The comic presents a cavalcade of species and factions all varied and unique that really sells the nature of the comic. This isn't a terrestrial battle between two factions but a galaxy spanning conflict in which each and every species is forced to pick a side. For example, it is Landfall's military policy to treat any civilians who are not resisting the Wreath are to be treated as combatants. This war has been going on for centuries and for most it has become background murmur. Who cares about the deaths of thousands of civilians when the galaxy is home to trillions? Time and again we are told in passing of past massacres and atrocities inflicted by and upon both sides of the conflict, so much so that it becomes apparent that such things are now commonplace. Alongside this is the burgeoning industries that spring up around protracted conflicts. The major one being the use of Freelance bounty hunters by both sides of the conflict.

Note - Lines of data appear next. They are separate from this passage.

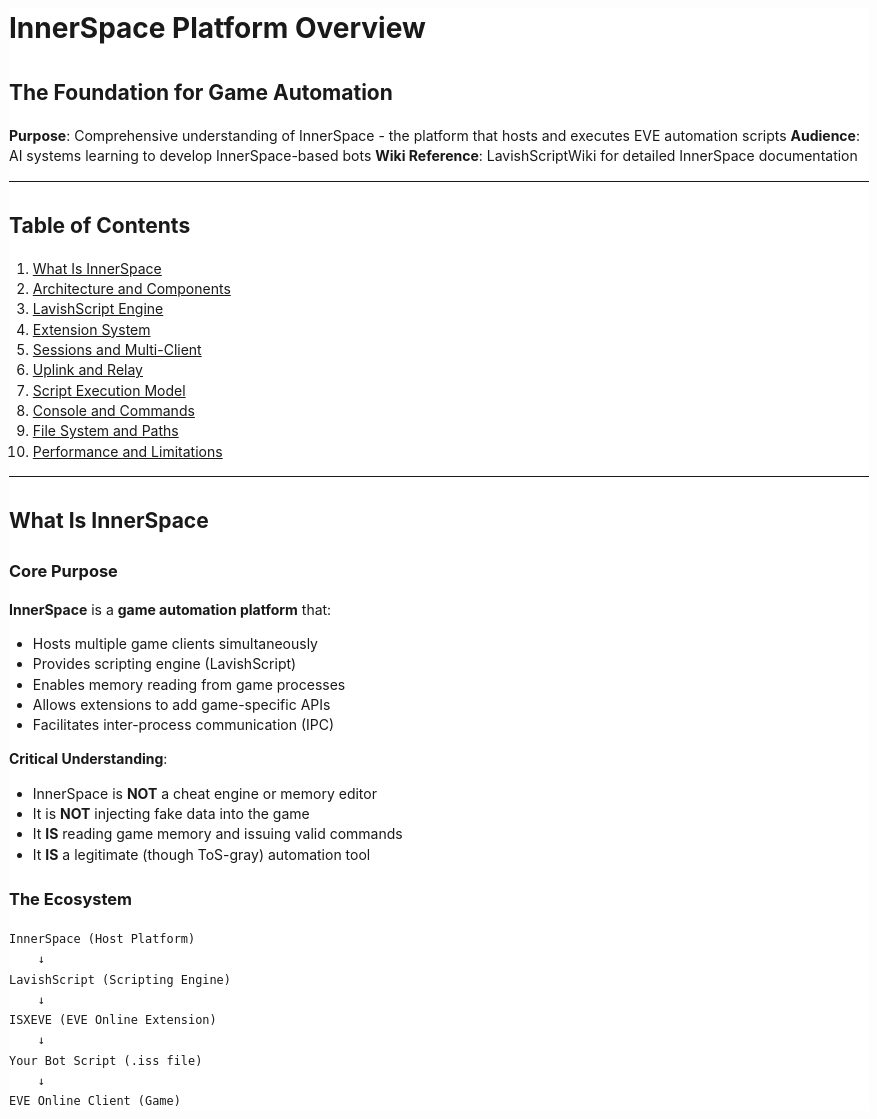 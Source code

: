 # InnerSpace Platform Overview
## The Foundation for Game Automation

**Purpose**: Comprehensive understanding of InnerSpace - the platform that hosts and executes EVE automation scripts
**Audience**: AI systems learning to develop InnerSpace-based bots
**Wiki Reference**: LavishScriptWiki for detailed InnerSpace documentation

---

## Table of Contents

1. [What Is InnerSpace](#what-is-innerspace)
2. [Architecture and Components](#architecture-and-components)
3. [LavishScript Engine](#lavishscript-engine)
4. [Extension System](#extension-system)
5. [Sessions and Multi-Client](#sessions-and-multi-client)
6. [Uplink and Relay](#uplink-and-relay)
7. [Script Execution Model](#script-execution-model)
8. [Console and Commands](#console-and-commands)
9. [File System and Paths](#file-system-and-paths)
10. [Performance and Limitations](#performance-and-limitations)

---

## What Is InnerSpace

### Core Purpose

**InnerSpace** is a **game automation platform** that:
- Hosts multiple game clients simultaneously
- Provides scripting engine (LavishScript)
- Enables memory reading from game processes
- Allows extensions to add game-specific APIs
- Facilitates inter-process communication (IPC)

**Critical Understanding**:
- InnerSpace is **NOT** a cheat engine or memory editor
- It is **NOT** injecting fake data into the game
- It **IS** reading game memory and issuing valid commands
- It **IS** a legitimate (though ToS-gray) automation tool

### The Ecosystem

```
InnerSpace (Host Platform)
    ↓
LavishScript (Scripting Engine)
    ↓
ISXEVE (EVE Online Extension)
    ↓
Your Bot Script (.iss file)
    ↓
EVE Online Client (Game)
```
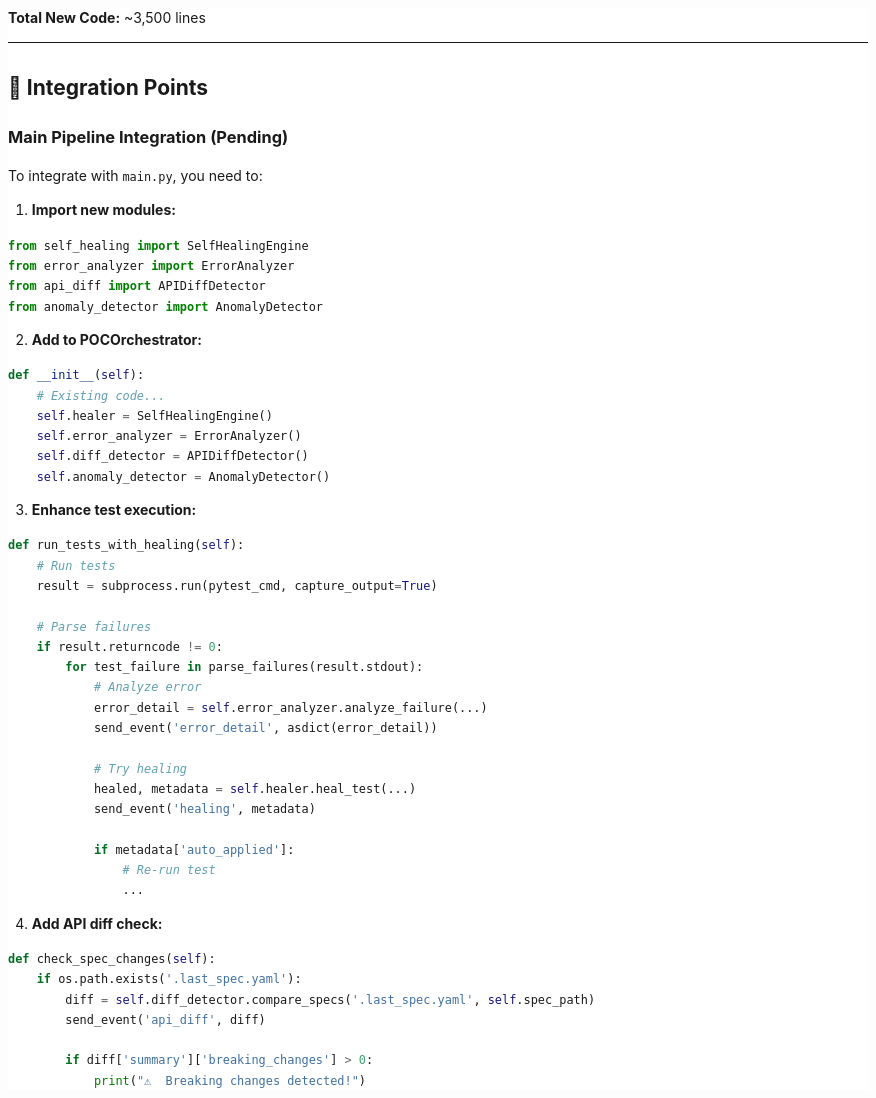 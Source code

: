 **Total New Code:** ~3,500 lines

---

## 🔄 Integration Points

### Main Pipeline Integration (Pending)
To integrate with `main.py`, you need to:

1. **Import new modules:**
```python
from self_healing import SelfHealingEngine
from error_analyzer import ErrorAnalyzer
from api_diff import APIDiffDetector
from anomaly_detector import AnomalyDetector
```

2. **Add to POCOrchestrator:**
```python
def __init__(self):
    # Existing code...
    self.healer = SelfHealingEngine()
    self.error_analyzer = ErrorAnalyzer()
    self.diff_detector = APIDiffDetector()
    self.anomaly_detector = AnomalyDetector()
```

3. **Enhance test execution:**
```python
def run_tests_with_healing(self):
    # Run tests
    result = subprocess.run(pytest_cmd, capture_output=True)
    
    # Parse failures
    if result.returncode != 0:
        for test_failure in parse_failures(result.stdout):
            # Analyze error
            error_detail = self.error_analyzer.analyze_failure(...)
            send_event('error_detail', asdict(error_detail))
            
            # Try healing
            healed, metadata = self.healer.heal_test(...)
            send_event('healing', metadata)
            
            if metadata['auto_applied']:
                # Re-run test
                ...
```

4. **Add API diff check:**
```python
def check_spec_changes(self):
    if os.path.exists('.last_spec.yaml'):
        diff = self.diff_detector.compare_specs('.last_spec.yaml', self.spec_path)
        send_event('api_diff', diff)
        
        if diff['summary']['breaking_changes'] > 0:
            print("⚠️  Breaking changes detected!")
```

If there is one thing the comic does well it's that it shows the reader a very lightly filtered myriad of the way people live during war time. For one combatant, his thoughts when being nearly killed on the battlefield weren't about home or some sort of afterlife, but a massive orgy with his entire platoon. There is an entire planet that deals in just the sex trade in all its myriad forms up to and including child prostitutes. What's more, these things aren't thrown into the comic for shock or emotional value, they are the simple realities of war time and are used to show us more about the complexity of even side characters, something that Brian K Vaughan is masterful at.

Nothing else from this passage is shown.